Exercise: In the records below, find the line that contains "This service call" and the line that contains "However, the programming", then retype exactly those two lines and every line between them.

>>>

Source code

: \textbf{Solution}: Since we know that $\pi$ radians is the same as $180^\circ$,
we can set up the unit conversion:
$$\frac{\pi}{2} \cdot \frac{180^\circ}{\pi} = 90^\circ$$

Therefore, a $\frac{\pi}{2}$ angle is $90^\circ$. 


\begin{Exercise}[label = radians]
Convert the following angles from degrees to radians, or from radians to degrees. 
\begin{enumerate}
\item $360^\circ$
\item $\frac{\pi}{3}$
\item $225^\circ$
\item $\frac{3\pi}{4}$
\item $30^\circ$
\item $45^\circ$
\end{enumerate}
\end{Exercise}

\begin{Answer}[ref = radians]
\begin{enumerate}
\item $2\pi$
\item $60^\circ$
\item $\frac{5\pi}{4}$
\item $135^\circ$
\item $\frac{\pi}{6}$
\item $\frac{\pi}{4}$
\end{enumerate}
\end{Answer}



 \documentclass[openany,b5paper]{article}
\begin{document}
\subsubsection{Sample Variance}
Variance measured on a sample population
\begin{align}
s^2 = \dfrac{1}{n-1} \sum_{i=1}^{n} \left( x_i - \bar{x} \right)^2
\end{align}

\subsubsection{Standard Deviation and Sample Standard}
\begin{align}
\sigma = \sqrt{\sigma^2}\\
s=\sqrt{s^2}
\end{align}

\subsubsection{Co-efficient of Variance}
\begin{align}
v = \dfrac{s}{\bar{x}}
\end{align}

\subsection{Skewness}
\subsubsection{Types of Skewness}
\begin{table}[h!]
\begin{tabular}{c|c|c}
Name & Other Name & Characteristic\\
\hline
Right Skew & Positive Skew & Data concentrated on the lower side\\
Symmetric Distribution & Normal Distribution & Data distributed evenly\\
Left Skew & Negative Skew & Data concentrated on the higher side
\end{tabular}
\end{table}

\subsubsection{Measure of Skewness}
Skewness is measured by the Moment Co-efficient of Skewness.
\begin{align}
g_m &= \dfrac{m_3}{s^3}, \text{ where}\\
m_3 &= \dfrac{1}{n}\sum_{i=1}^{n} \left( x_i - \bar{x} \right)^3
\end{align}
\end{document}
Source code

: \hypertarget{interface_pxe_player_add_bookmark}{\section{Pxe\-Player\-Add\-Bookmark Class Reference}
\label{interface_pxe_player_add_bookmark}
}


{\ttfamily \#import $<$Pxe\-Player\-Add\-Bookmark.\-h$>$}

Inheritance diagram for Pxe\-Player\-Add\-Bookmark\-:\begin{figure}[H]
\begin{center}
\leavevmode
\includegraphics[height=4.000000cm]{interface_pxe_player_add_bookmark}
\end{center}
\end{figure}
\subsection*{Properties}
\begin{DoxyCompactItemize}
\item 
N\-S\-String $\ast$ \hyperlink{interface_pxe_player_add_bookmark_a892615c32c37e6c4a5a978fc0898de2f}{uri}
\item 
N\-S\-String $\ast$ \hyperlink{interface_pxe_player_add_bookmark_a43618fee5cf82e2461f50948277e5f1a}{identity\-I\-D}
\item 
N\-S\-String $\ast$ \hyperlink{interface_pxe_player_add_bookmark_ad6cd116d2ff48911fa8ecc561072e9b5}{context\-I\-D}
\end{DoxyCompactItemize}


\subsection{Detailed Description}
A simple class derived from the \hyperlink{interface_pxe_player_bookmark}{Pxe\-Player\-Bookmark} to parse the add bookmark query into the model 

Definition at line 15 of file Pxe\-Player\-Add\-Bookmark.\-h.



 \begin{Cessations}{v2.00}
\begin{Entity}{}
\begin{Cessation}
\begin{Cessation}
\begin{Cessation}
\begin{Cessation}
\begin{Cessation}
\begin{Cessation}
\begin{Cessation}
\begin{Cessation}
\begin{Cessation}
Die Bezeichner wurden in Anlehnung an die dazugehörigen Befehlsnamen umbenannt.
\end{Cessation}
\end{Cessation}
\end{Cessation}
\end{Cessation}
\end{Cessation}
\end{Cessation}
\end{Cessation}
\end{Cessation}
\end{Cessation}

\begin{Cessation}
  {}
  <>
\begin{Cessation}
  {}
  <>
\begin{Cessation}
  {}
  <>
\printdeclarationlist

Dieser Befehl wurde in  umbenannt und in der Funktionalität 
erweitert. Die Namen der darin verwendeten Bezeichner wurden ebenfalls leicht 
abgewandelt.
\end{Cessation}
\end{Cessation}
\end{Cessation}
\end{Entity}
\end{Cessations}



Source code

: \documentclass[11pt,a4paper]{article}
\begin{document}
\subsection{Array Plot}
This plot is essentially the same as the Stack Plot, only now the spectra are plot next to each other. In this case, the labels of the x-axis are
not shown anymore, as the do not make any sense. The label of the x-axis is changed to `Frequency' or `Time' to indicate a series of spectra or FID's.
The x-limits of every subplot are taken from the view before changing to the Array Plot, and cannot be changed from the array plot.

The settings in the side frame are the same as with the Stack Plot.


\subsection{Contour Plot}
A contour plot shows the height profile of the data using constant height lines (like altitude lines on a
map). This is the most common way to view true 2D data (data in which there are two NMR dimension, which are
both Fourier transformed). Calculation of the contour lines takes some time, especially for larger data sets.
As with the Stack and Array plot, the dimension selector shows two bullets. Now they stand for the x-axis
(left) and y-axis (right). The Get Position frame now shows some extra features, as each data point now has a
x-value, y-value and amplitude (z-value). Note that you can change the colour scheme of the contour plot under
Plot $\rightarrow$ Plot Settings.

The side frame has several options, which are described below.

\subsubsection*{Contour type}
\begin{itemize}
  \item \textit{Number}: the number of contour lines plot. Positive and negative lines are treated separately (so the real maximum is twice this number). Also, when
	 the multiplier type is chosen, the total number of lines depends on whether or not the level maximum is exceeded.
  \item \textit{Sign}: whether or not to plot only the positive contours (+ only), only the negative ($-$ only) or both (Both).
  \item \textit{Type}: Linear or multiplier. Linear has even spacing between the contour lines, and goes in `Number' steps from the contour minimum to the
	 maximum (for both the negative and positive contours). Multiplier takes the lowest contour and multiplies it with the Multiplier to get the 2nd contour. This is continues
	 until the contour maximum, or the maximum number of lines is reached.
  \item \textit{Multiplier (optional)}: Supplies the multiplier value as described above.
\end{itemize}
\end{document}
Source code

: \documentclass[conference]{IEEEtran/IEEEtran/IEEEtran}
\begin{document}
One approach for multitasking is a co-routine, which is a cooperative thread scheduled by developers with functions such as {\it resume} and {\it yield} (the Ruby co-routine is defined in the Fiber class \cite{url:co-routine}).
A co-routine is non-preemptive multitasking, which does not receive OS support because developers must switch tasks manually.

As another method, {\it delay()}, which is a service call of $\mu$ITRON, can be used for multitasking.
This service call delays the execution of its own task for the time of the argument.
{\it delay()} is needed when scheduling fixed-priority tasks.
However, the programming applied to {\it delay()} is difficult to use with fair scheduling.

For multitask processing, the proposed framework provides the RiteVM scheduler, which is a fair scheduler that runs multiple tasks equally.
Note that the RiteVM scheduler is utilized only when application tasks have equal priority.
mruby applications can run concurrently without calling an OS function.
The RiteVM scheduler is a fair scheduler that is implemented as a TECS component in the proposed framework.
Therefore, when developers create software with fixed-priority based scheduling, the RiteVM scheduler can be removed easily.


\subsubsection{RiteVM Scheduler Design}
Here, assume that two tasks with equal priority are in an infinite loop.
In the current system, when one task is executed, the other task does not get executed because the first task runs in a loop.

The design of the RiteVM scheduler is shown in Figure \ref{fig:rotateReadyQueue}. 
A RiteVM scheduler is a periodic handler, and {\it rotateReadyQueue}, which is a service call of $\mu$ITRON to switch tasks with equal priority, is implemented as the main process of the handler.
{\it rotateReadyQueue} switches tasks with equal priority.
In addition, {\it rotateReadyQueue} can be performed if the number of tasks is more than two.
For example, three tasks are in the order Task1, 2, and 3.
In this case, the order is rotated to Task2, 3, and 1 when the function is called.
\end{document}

<<<

Answer to this exercise:
This service call delays the execution of its own task for the time of the argument.
{\it delay()} is needed when scheduling fixed-priority tasks.
However, the programming applied to {\it delay()} is difficult to use with fair scheduling.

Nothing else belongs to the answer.